Discover Triathlon Running Knowledge
Triathlon Disciplines: Triathlon Running
Running is the last of the three disciplines in a triathlon and therefore has a special place in the race. In triathlon we often hear the term, “bike for show, run for dough”, due to the critical part it generally has in the outcome of the race. By the time the run portion of the event comes around, many triathletes are already exhausted from swimming and cycling and have to mobilize their last reserves. Therefore, experienced triathletes in particular train with this circumstance in mind. The combinations of endurance and strength is the most important factor for a successful finish in the running leg of the triathlon. Ideally, triathlon running training therefore takes into account the fact that the running leg takes place at the end of the triathlon and to meet these circumstances often includes long endurance running workouts. It’s also helpful in triathlon training from time to time to train the specific transition from cycling to running to replicate conditions similar to those in a race. In the following we will go into detail about the general differences in different triathlon running workouts and their characteristics, and we will also try to get you familiarized with running fundamentals and give you a good start with the most important general information about running in a triathlon.
Running Training for a Triathlon - Running Workouts for Each Skill Level
Triathlon running workouts are anything but simple and easy. They are workouts where you run mile after mile, often four or more times a week. The goal of running workouts for a triathlon should be to get ready to successfully complete the course, but this should quickly evolve into completing it in a certain amount of time and with a certain amount of effort. Efficiency is key! So don't think that for a good triathlon running time it's enough to focus on endurance running workouts and just repeat your standard 5k and 10k training plan over and over again. Simply, you need to run faster while your heart beats slower. For this reason, triathlon running workouts involve five core aspects: endurance, strength, speed, technique and aerobic foundation. These five aspects of triathlon running training should be targeted in every triathlete's training and adapted according to skill level and triathlon distance.
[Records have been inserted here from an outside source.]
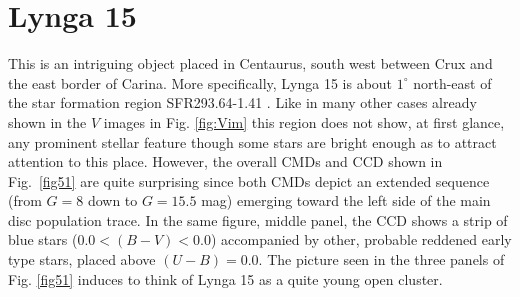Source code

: \documentclass[referee]{aa}
\begin{document}
\section{Lynga 15}

This is an intriguing object placed in Centaurus, south west between Crux and
the east border of Carina. More specifically, Lynga 15 is about $1^\circ$
north-east of the star formation region SFR293.64-1.41 \citep{Avedisova_2002}.
Like in many other cases already shown in the $V$ images in Fig. \ref{fig:Vim}
this region does not show, at first glance, any prominent stellar feature
though some stars are bright enough as to attract attention to this place.
%
However, the overall CMDs and CCD shown in Fig.~\ref{fig51}
are quite surprising since both CMDs depict an extended sequence (from $G=8$
down to $G=15.5$ mag) emerging toward the left side of the main disc population
trace. In the same figure, middle panel, the CCD shows a strip of blue stars
($0.0<(B-V)<0.0$) accompanied by other, probable reddened early type stars,
placed above $(U-B) = 0.0$. The picture seen in the three panels of Fig.
\ref{fig51} induces to think of Lynga 15 as a quite young open cluster.\\
\end{document}
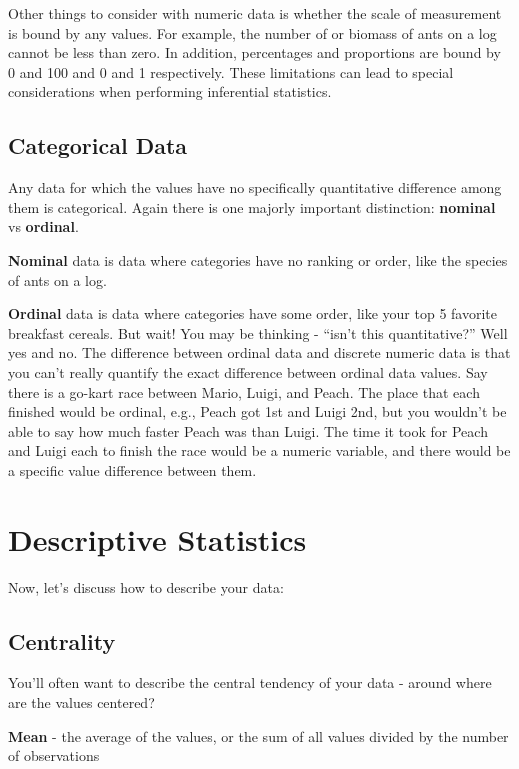 \documentclass[
  letterpaper,
  DIV=11,
  numbers=noendperiod]{scrreprt}
\begin{document}
Other things to consider with numeric data is whether the scale of
measurement is bound by any values. For example, the number of or
biomass of ants on a log cannot be less than zero. In addition,
percentages and proportions are bound by 0 and 100 and 0 and 1
respectively. These limitations can lead to special considerations when
performing inferential statistics.

\section{Categorical Data}\label{categorical-data}

Any data for which the values have no specifically quantitative
difference among them is categorical. Again there is one majorly
important distinction: \textbf{nominal} vs \textbf{ordinal}.

\textbf{Nominal} data is data where categories have no ranking or order,
like the species of ants on a log.

\textbf{Ordinal} data is data where categories have some order, like
your top 5 favorite breakfast cereals. But wait! You may be thinking -
``isn't this quantitative?'' Well yes and no. The difference between
ordinal data and discrete numeric data is that you can't really quantify
the exact difference between ordinal data values. Say there is a go-kart
race between Mario, Luigi, and Peach. The place that each finished would
be ordinal, e.g., Peach got 1st and Luigi 2nd, but you wouldn't be able
to say how much faster Peach was than Luigi. The time it took for Peach
and Luigi each to finish the race would be a numeric variable, and there
would be a specific value difference between them.

\chapter{Descriptive Statistics}\label{descriptive-statistics}

Now, let's discuss how to describe your data:

\section{Centrality}\label{centrality}

You'll often want to describe the central tendency of your data - around
where are the values centered?

\textbf{Mean} - the average of the values, or the sum of all values
divided by the number of observations
\end{document}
Running Training plans and Workouts for Beginners
For beginners, the biggest challenge might be that in a triathlon, the running leg comes after the swim and bike portions. Even those who may already have experience in running simply must train to endure more and keep going for longer. For beginners, the focus is still primarily on low intensity endurance running workouts (about 70-80% of the total training time) and technique. Working on aspects like speed, strength and aerobic capacity also plays an important role for triathlon, depending on which distance triathlon you plan to compete in. To really succeed and achieve a good finish time, a polarized training intensity distribution with about 20% of high intensity training (above critical run speed) like speed and strength endurance workouts is especially important to prepare successfully for shorter triathlons. Since these distances are more likely to be chosen by beginners, as the overall preparation time, required fitness and training amount is lower, it’s still helpful to train basic endurance with spikes of high intensity workouts in between.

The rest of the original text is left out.